■ **Problem**
The reply should hold every entry exactly as written and none of the pictures.

'''

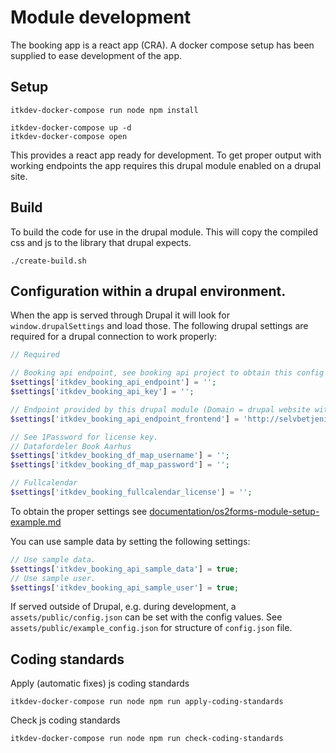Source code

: # Module development
The booking app is a react app (CRA). A docker compose setup has been supplied to
ease development of the app.

## Setup
```shell
itkdev-docker-compose run node npm install

itkdev-docker-compose up -d
itkdev-docker-compose open
```
This provides a react app ready for development.
To get proper output with working endpoints the app requires this drupal module enabled on a drupal site.

## Build
To build the code for use in the drupal module.
This will copy the compiled css and js to the library that drupal expects.
```shell
./create-build.sh
```

## Configuration within a drupal environment.
When the app is served through Drupal it will look for `window.drupalSettings` and load those.
The following drupal settings are required for a drupal connection to work properly:
```php
// Required

// Booking api endpoint, see booking api project to obtain this config
$settings['itkdev_booking_api_endpoint'] = '';
$settings['itkdev_booking_api_key'] = '';

// Endpoint provided by this drupal module (Domain = drupal website with webform)
$settings['itkdev_booking_api_endpoint_frontend'] = 'http://selvbetjening.local.itkdev.dk/';

// See 1Password for license key.
// Datafordeler Book Aarhus
$settings['itkdev_booking_df_map_username'] = '';
$settings['itkdev_booking_df_map_password'] = '';

// Fullcalendar
$settings['itkdev_booking_fullcalendar_license'] = '';
```
To obtain the proper settings see [documentation/os2forms-module-setup-example.md](os2forms-module-setup-example.md)


You can use sample data by setting the following settings:
```php
// Use sample data.
$settings['itkdev_booking_api_sample_data'] = true;
// Use sample user.
$settings['itkdev_booking_api_sample_user'] = true;
```

If served outside of Drupal, e.g. during development, a `assets/public/config.json` can be set with the config values.
See `assets/public/example_config.json` for structure of `config.json` file.

## Coding standards
Apply (automatic fixes) js coding standards
```
itkdev-docker-compose run node npm run apply-coding-standards
```

Check js coding standards
```
itkdev-docker-compose run node npm run check-coding-standards
```

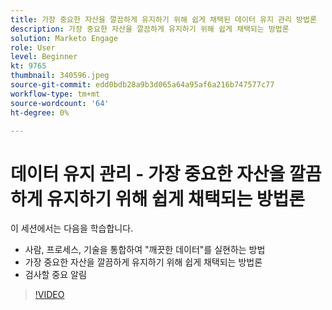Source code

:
 ```yaml
---
title: 가장 중요한 자산을 깔끔하게 유지하기 위해 쉽게 채택된 데이터 유지 관리 방법론
description: 가장 중요한 자산을 깔끔하게 유지하기 위해 쉽게 채택되는 방법론
solution: Marketo Engage
role: User
level: Beginner
kt: 9765
thumbnail: 340596.jpeg
source-git-commit: edd0bdb28a9b3d065a64a95af6a216b747577c77
workflow-type: tm+mt
source-wordcount: '64'
ht-degree: 0%

---
```


# 데이터 유지 관리 - 가장 중요한 자산을 깔끔하게 유지하기 위해 쉽게 채택되는 방법론

이 세션에서는 다음을 학습합니다.

* 사람, 프로세스, 기술을 통합하여 &quot;깨끗한 데이터&quot;를 실현하는 방법
* 가장 중요한 자산을 깔끔하게 유지하기 위해 쉽게 채택되는 방법론
* 검사할 중요 알림

>[!VIDEO](https://video.tv.adobe.com/v/340596/?quality=12&learn=on)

'''

■ **Answer to the exercise**
Source code

: # Module development
The booking app is a react app (CRA). A docker compose setup has been supplied to
ease development of the app.

## Setup
```shell
itkdev-docker-compose run node npm install

itkdev-docker-compose up -d
itkdev-docker-compose open
```
This provides a react app ready for development.
To get proper output with working endpoints the app requires this drupal module enabled on a drupal site.

## Build
To build the code for use in the drupal module.
This will copy the compiled css and js to the library that drupal expects.
```shell
./create-build.sh
```

## Configuration within a drupal environment.
When the app is served through Drupal it will look for `window.drupalSettings` and load those.
The following drupal settings are required for a drupal connection to work properly:
```php
// Required

// Booking api endpoint, see booking api project to obtain this config
$settings['itkdev_booking_api_endpoint'] = '';
$settings['itkdev_booking_api_key'] = '';

// Endpoint provided by this drupal module (Domain = drupal website with webform)
$settings['itkdev_booking_api_endpoint_frontend'] = 'http://selvbetjening.local.itkdev.dk/';

// See 1Password for license key.
// Datafordeler Book Aarhus
$settings['itkdev_booking_df_map_username'] = '';
$settings['itkdev_booking_df_map_password'] = '';

// Fullcalendar
$settings['itkdev_booking_fullcalendar_license'] = '';
```
To obtain the proper settings see [documentation/os2forms-module-setup-example.md](os2forms-module-setup-example.md)


You can use sample data by setting the following settings:
```php
// Use sample data.
$settings['itkdev_booking_api_sample_data'] = true;
// Use sample user.
$settings['itkdev_booking_api_sample_user'] = true;
```

If served outside of Drupal, e.g. during development, a `assets/public/config.json` can be set with the config values.
See `assets/public/example_config.json` for structure of `config.json` file.

## Coding standards
Apply (automatic fixes) js coding standards
```
itkdev-docker-compose run node npm run apply-coding-standards
```

Check js coding standards
```
itkdev-docker-compose run node npm run check-coding-standards
```

Source code

:
 ```yaml
---
title: 가장 중요한 자산을 깔끔하게 유지하기 위해 쉽게 채택된 데이터 유지 관리 방법론
description: 가장 중요한 자산을 깔끔하게 유지하기 위해 쉽게 채택되는 방법론
solution: Marketo Engage
role: User
level: Beginner
kt: 9765
thumbnail: 340596.jpeg
source-git-commit: edd0bdb28a9b3d065a64a95af6a216b747577c77
workflow-type: tm+mt
source-wordcount: '64'
ht-degree: 0%

---
```


# 데이터 유지 관리 - 가장 중요한 자산을 깔끔하게 유지하기 위해 쉽게 채택되는 방법론

이 세션에서는 다음을 학습합니다.

* 사람, 프로세스, 기술을 통합하여 &quot;깨끗한 데이터&quot;를 실현하는 방법
* 가장 중요한 자산을 깔끔하게 유지하기 위해 쉽게 채택되는 방법론
* 검사할 중요 알림

>[!VIDEO](https://video.tv.adobe.com/v/340596/?quality=12&learn=on)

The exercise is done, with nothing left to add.